Cómo entré en una secta

Hace unos días me dejaron un flyer en el coche con una oferta irrechazable: un año de gimnasio por 360 euros, que viene a ser lo que me cuestan 6 meses en el mío. La inflación me llevó a probar algo nuevo.

Fui a informarme y me atendió un tipo hipermusculado con camiseta de tirantes que me intentó colar una inversión de una criptomoneda llamada ProteinChain en el pack de matriculación, pero no piqué. Decidí ser constructivo y pasarlo por alto.

Una vez firmada la matrícula, el tipo sacó una bolsita de proteínas en polvo Whey sabor cocaína, volcó una buena cantidad, la presionó con una tarjeta de crédito del Decathlon e hizo dos grandes rayas. Me dio miedo rechazar esto que, a todas luces, parecía un ritual de bienvenida, así que me tuve que meter una. Salí del gimnasio con unas ganas terribles de ser mi propio jefe que no se atenuaron hasta pasadas unas horas, desgraciadamente no lo suficientemente rápido como para evitar darme de alta de autónomos.

Al día siguiente acudí por primera vez al gimnasio y comencé a entender lo económico de la oferta: todas las salas tenían overbooking. Mirases donde mirases había ávaros protohormonados utilizando compulsivamente bicicletas, cintas de correr, pesas, aparatos hidráulicos... uno debía de estar muy hábil y despierto para meterse en el lapso de unas décimas de segundo.

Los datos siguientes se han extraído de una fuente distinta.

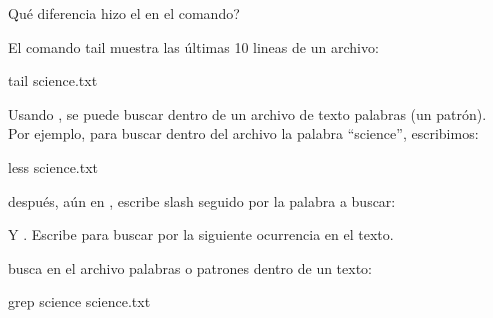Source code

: \documentclass[letterpaper,10pt,english]{jupyterBook}
\begin{document}
\sphinxAtStartPar
Qué diferencia hizo el  en el comando?

\sphinxAtStartPar
{}

\sphinxAtStartPar
El comando tail muestra las últimas 10 lineas de un archivo:

\begin{sphinxVerbatim}[commandchars=\\\{\}]
\PYGZdl{} tail science.txt
\end{sphinxVerbatim}



\begin{DUlineblock}{0em}
\item[] 
\end{DUlineblock}

\sphinxAtStartPar
{}

\sphinxAtStartPar
Usando , se puede buscar dentro de un archivo de texto palabras (un patrón). Por ejemplo, para buscar dentro del archivo  la palabra “science”, escribimos:

\begin{sphinxVerbatim}[commandchars=\\\{\}]
\PYGZdl{} less science.txt
\end{sphinxVerbatim}

\sphinxAtStartPar
después, aún en , escribe slash \sphinxcode{\sphinxupquote{{[}/{]}}} seguido por la palabra a buscar:

\begin{sphinxVerbatim}[commandchars=\\\{\}]
\end{sphinxVerbatim}

\sphinxAtStartPar
Y \sphinxcode{\sphinxupquote{{[}enter{]}}}. Escribe \sphinxcode{\sphinxupquote{{[}n{]}}} para buscar por la siguiente ocurrencia en el texto.

\sphinxAtStartPar
{}

\sphinxAtStartPar
{} busca en el archivo palabras o patrones dentro de un texto:

\begin{sphinxVerbatim}[commandchars=\\\{\}]
\PYGZdl{} grep science science.txt
\end{sphinxVerbatim}
\end{document}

En las zonas más demandadas se producían violentas peleas entre los clientes para poder usar los aparatos y dos mujeres de la limpieza iban de máquina en máquina limpiando las salpicaduras y charcos de sangre.

Durante los primeros 20 minutos pude asistir, en la sala de piernas, a dos luchas a vida o muerte por la máquina de sentadillas rumanas. La gente se arremolinaba alrededor y hacían apuestas con dinero y anfetas, que en ese microuniverso vigoréxico, son consideradas monedas de curso legal.

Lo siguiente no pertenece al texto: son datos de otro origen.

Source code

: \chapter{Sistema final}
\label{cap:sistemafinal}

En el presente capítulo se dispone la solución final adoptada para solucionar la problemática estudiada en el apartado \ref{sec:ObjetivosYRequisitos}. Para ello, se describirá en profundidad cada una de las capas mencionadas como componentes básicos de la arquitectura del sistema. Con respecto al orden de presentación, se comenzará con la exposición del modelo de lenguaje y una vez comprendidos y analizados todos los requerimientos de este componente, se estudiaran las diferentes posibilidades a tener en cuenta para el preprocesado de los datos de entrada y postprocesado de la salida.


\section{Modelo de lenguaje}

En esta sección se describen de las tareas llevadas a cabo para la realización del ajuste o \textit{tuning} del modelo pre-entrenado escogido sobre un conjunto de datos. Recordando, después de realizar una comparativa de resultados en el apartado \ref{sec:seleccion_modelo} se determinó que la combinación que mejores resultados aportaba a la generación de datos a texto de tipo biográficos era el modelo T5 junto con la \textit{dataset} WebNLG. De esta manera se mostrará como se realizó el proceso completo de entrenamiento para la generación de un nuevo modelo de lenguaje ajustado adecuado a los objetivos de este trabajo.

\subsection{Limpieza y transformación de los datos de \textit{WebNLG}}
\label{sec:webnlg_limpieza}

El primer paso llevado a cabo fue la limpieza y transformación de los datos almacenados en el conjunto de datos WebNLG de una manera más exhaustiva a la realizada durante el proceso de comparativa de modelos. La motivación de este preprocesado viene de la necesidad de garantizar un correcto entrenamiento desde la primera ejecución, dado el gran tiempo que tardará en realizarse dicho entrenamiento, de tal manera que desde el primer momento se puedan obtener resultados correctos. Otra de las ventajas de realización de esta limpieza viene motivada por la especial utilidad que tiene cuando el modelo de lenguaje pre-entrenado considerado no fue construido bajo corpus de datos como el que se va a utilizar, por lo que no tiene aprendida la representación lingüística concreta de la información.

Perdí 172 euros pero gané dos anfetas pep pills que, me informó un policía nacional que hacía dominadas, son maravillosas para afrontar los ejercicios más anaeróbicos los días de abdominales.

Otras de las cosas que me impresionó fueron los gritos de los usuarios mientras realizaban los ejercicios. Se competía por dar el grito más potente, de hecho el gimnasio había colocado medidores de decibelios en todos los aparatos y un enorme monitor iba recogiendo los registros de los usuarios. Al terminar el año, el grito más potente y desgarrador recibía una operación de alargamiento de pene en Corporación Dermoestética.

Ante el overbooking en la sala de piernas, decidí entrar a una de esas clases con siglas extrañas, llamada DYL, que resultó significar: Dance for Your Life y que no era más que una dinámica de supervivencia a vida o muerte bailando bachata, muy de moda en los Estados Unidos. La clase era durísima, así que decidí tomarme las anfetas. Tras 45 minutos en los que perdí una uña y me fisuré la clavícula, conseguí huir por una de las ventanas, utilizando la cabeza de uno de los monitores como ariete. En el transcurso de la clase pude hacer algo de networking con el comercial de una empresa de cerrajería, pero acabó muriendo de un infarto de miocardio.

Al ir a las duchas descubrí que el acceso a las mismas no estaba incluido en mi bono y que para utilizarlas, debía de comprar unos bonos de un negocio multinivel llamado PYRAMYD. Estaba lleno de sangre, así que no me quedó otra que desembolsar 100 euros por 4 minutos de ducha sin derecho a agua caliente (PACK DUCHA SPARTAN).

Me fui directamente a casa con una hemorragia interna, un ojo amoratado, dos huesos fisurados, 420 euros menos, la posible implicación en un asesinato y con la absoluta convicción de que el dolor es temporal pero el orgullo es para siempre.